* **Records provided**:
=== Section Start ===

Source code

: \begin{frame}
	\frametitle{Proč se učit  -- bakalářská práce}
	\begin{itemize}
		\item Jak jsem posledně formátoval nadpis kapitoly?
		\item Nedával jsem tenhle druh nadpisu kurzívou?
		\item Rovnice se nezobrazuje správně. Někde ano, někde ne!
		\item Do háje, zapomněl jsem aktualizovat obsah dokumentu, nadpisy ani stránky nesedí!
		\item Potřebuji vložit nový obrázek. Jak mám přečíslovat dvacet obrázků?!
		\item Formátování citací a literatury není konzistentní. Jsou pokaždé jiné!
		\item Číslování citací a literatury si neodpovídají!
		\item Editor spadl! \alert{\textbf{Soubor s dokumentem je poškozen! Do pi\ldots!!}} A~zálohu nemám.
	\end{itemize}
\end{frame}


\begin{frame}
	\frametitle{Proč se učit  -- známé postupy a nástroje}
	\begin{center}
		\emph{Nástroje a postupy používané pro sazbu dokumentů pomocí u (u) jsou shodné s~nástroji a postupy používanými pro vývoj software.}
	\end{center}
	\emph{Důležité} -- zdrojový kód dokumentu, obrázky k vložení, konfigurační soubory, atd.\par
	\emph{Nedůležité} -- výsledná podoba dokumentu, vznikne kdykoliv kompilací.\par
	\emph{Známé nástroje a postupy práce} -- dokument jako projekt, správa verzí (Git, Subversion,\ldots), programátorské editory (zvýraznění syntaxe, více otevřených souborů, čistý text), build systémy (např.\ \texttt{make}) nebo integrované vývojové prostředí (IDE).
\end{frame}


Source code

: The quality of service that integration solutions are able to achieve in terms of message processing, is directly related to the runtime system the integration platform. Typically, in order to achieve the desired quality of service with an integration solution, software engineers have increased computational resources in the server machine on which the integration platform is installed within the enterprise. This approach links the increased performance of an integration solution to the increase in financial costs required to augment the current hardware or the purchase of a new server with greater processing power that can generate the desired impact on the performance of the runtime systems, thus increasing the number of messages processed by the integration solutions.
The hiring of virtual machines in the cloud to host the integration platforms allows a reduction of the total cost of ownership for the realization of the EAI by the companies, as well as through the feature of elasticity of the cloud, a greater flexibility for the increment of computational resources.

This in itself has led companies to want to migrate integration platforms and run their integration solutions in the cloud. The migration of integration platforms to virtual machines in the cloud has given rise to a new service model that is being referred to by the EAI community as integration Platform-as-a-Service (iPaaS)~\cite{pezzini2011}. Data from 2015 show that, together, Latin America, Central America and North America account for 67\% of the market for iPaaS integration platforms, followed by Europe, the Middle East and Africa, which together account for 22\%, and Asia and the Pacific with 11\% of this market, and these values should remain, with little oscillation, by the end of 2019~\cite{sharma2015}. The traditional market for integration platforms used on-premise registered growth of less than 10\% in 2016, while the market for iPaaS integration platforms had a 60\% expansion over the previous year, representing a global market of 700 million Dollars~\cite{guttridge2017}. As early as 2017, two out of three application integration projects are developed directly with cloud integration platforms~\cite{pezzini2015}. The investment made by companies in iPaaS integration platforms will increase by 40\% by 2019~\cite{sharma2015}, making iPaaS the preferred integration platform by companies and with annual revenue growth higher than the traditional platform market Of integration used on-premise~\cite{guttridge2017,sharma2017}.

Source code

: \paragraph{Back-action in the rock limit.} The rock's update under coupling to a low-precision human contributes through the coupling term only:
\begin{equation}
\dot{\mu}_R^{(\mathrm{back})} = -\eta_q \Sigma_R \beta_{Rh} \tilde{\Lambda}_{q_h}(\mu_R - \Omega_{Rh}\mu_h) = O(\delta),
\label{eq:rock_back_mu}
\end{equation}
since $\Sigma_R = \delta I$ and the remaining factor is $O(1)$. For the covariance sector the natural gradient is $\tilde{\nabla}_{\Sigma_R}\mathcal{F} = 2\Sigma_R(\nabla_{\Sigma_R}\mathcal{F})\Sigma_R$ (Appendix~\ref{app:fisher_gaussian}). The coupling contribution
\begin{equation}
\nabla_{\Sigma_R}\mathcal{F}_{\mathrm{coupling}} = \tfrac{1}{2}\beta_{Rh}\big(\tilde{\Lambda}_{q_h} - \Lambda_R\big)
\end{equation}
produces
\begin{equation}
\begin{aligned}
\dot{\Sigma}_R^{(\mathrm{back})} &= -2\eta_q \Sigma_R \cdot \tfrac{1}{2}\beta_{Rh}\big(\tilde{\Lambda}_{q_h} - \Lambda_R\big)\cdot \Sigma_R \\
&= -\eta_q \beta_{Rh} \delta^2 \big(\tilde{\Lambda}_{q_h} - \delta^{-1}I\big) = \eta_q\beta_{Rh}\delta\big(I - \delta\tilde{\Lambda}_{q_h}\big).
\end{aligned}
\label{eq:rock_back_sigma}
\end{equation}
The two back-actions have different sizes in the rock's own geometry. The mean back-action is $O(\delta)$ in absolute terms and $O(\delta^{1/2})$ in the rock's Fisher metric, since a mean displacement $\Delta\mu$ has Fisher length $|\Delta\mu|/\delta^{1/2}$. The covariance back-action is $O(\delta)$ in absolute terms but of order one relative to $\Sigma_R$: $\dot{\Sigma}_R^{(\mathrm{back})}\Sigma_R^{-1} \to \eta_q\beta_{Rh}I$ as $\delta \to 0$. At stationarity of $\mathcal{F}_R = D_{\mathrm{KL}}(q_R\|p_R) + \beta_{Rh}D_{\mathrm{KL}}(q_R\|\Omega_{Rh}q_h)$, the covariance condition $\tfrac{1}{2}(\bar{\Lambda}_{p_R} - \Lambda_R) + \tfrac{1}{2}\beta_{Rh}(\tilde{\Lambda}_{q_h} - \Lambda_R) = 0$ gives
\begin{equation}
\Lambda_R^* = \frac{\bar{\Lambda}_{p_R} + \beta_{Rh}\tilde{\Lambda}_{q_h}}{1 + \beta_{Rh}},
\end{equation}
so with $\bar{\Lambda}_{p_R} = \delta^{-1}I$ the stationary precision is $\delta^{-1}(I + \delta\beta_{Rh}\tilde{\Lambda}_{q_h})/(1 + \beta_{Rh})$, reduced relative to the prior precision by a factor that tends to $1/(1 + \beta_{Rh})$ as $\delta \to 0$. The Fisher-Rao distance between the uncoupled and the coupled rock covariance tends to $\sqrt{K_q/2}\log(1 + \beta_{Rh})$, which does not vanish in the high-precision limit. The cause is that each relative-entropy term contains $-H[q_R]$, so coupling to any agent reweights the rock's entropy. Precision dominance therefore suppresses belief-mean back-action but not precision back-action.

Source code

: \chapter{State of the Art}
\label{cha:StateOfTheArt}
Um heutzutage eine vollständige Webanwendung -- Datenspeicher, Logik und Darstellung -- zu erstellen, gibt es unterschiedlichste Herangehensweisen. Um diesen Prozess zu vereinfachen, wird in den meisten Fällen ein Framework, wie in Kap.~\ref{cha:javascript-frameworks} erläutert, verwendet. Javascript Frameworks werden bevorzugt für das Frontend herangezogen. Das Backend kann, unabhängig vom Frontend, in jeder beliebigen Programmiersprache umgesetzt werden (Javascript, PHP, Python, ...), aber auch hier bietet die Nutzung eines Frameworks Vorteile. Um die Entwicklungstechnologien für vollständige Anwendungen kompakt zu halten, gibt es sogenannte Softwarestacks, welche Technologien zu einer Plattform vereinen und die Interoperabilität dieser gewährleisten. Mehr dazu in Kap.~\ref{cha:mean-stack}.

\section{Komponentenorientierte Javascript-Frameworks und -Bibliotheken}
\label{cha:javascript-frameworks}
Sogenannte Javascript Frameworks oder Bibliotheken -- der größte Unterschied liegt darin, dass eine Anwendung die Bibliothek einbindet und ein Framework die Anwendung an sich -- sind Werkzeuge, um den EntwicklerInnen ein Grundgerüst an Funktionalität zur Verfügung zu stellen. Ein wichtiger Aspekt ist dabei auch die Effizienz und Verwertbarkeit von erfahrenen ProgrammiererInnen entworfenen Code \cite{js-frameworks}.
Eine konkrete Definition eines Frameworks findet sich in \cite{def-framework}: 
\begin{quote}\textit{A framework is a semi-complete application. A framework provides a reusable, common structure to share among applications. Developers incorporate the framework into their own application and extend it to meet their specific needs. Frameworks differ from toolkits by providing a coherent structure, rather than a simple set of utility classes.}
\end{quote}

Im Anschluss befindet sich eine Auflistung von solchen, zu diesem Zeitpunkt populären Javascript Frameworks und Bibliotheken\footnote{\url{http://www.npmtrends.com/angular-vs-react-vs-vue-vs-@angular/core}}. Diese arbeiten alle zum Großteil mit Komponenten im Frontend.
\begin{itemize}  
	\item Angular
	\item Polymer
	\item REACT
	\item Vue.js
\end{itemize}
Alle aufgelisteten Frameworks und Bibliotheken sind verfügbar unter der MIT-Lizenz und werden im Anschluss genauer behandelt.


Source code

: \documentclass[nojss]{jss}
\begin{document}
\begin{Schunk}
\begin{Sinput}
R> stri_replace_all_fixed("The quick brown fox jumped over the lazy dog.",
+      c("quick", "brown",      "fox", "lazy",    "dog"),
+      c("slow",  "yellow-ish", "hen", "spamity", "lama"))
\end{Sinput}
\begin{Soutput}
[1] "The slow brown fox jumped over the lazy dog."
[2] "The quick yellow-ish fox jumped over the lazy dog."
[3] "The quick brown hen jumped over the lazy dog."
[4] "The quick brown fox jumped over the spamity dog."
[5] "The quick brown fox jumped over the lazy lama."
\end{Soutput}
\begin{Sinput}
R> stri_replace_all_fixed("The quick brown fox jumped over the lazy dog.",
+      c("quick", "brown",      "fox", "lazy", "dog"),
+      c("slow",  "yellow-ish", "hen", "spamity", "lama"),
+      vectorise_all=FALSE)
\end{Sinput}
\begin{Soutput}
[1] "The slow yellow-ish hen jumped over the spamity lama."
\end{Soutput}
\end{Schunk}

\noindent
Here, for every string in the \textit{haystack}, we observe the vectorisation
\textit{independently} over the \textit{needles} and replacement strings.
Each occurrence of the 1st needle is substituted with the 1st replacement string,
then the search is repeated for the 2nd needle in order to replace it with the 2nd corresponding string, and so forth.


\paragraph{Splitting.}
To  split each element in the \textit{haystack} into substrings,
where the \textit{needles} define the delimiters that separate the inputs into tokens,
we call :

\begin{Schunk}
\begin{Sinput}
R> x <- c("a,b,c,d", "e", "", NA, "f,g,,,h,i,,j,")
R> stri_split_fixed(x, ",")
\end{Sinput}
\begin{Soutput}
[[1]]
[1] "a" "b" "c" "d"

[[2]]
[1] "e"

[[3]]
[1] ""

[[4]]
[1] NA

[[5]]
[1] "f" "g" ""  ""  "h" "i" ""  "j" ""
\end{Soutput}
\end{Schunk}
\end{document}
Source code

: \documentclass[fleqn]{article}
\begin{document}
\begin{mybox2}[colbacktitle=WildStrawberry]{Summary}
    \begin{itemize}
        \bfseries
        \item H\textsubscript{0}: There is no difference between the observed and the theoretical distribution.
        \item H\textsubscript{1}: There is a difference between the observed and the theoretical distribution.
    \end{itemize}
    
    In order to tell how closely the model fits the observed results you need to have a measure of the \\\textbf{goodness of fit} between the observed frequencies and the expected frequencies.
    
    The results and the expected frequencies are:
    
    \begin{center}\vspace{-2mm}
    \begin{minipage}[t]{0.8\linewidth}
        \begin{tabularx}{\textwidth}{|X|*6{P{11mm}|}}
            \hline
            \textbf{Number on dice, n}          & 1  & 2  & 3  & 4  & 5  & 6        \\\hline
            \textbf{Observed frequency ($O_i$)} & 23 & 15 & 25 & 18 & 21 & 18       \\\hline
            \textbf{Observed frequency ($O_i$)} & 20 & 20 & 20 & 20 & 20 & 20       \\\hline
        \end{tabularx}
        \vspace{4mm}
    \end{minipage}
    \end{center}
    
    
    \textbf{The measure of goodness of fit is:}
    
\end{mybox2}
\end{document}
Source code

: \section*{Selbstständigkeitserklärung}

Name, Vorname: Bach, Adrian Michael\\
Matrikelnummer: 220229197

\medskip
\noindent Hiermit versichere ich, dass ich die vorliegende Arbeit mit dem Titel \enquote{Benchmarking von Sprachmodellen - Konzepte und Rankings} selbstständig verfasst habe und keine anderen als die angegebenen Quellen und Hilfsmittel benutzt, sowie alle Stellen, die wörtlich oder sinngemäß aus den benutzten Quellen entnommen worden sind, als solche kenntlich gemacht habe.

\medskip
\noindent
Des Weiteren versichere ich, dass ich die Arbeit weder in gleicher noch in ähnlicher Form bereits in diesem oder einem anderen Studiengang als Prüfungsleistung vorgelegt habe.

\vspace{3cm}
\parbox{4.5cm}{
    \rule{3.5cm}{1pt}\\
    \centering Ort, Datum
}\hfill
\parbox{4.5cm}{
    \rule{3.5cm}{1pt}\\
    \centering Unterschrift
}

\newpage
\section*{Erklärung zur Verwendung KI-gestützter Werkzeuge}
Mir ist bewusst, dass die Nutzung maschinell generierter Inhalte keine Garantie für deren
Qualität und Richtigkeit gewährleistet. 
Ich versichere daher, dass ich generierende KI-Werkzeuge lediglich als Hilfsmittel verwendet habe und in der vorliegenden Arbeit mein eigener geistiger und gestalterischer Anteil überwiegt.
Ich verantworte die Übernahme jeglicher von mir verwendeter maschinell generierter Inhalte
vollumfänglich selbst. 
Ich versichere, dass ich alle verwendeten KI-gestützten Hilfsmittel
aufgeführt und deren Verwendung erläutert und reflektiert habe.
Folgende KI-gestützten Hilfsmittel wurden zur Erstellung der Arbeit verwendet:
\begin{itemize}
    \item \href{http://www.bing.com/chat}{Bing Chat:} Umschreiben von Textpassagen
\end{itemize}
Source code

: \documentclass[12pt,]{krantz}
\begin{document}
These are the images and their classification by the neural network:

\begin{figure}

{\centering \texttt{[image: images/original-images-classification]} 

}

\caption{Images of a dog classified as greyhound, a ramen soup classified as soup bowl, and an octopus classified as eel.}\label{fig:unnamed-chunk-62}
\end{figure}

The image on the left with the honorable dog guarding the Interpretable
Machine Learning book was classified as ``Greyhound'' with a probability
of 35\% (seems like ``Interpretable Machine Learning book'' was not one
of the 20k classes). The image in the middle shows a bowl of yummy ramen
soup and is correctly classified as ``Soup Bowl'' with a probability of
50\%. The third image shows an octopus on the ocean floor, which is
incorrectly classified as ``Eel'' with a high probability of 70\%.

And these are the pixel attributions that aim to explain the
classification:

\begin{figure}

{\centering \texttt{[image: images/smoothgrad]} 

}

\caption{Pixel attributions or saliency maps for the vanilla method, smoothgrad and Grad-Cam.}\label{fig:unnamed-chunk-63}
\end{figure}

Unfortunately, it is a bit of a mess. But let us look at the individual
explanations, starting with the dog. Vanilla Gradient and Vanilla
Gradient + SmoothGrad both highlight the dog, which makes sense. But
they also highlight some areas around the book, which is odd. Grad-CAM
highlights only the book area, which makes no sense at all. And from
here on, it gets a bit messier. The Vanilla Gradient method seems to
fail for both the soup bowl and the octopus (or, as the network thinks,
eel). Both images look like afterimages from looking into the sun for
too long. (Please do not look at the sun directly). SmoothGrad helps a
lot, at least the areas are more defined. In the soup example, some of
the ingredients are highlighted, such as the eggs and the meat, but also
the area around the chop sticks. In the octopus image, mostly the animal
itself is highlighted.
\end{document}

=== Section End ===

* **What you are asked to do**: Return exactly, and only, the lines from the start of the listing through the line with "the integration solutions.".

* **Exercise solution**:
Source code

: \begin{frame}
	\frametitle{Proč se učit  -- bakalářská práce}
	\begin{itemize}
		\item Jak jsem posledně formátoval nadpis kapitoly?
		\item Nedával jsem tenhle druh nadpisu kurzívou?
		\item Rovnice se nezobrazuje správně. Někde ano, někde ne!
		\item Do háje, zapomněl jsem aktualizovat obsah dokumentu, nadpisy ani stránky nesedí!
		\item Potřebuji vložit nový obrázek. Jak mám přečíslovat dvacet obrázků?!
		\item Formátování citací a literatury není konzistentní. Jsou pokaždé jiné!
		\item Číslování citací a literatury si neodpovídají!
		\item Editor spadl! \alert{\textbf{Soubor s dokumentem je poškozen! Do pi\ldots!!}} A~zálohu nemám.
	\end{itemize}
\end{frame}


\begin{frame}
	\frametitle{Proč se učit  -- známé postupy a nástroje}
	\begin{center}
		\emph{Nástroje a postupy používané pro sazbu dokumentů pomocí u (u) jsou shodné s~nástroji a postupy používanými pro vývoj software.}
	\end{center}
	\emph{Důležité} -- zdrojový kód dokumentu, obrázky k vložení, konfigurační soubory, atd.\par
	\emph{Nedůležité} -- výsledná podoba dokumentu, vznikne kdykoliv kompilací.\par
	\emph{Známé nástroje a postupy práce} -- dokument jako projekt, správa verzí (Git, Subversion,\ldots), programátorské editory (zvýraznění syntaxe, více otevřených souborů, čistý text), build systémy (např.\ \texttt{make}) nebo integrované vývojové prostředí (IDE).
\end{frame}


Source code

: The quality of service that integration solutions are able to achieve in terms of message processing, is directly related to the runtime system the integration platform. Typically, in order to achieve the desired quality of service with an integration solution, software engineers have increased computational resources in the server machine on which the integration platform is installed within the enterprise. This approach links the increased performance of an integration solution to the increase in financial costs required to augment the current hardware or the purchase of a new server with greater processing power that can generate the desired impact on the performance of the runtime systems, thus increasing the number of messages processed by the integration solutions.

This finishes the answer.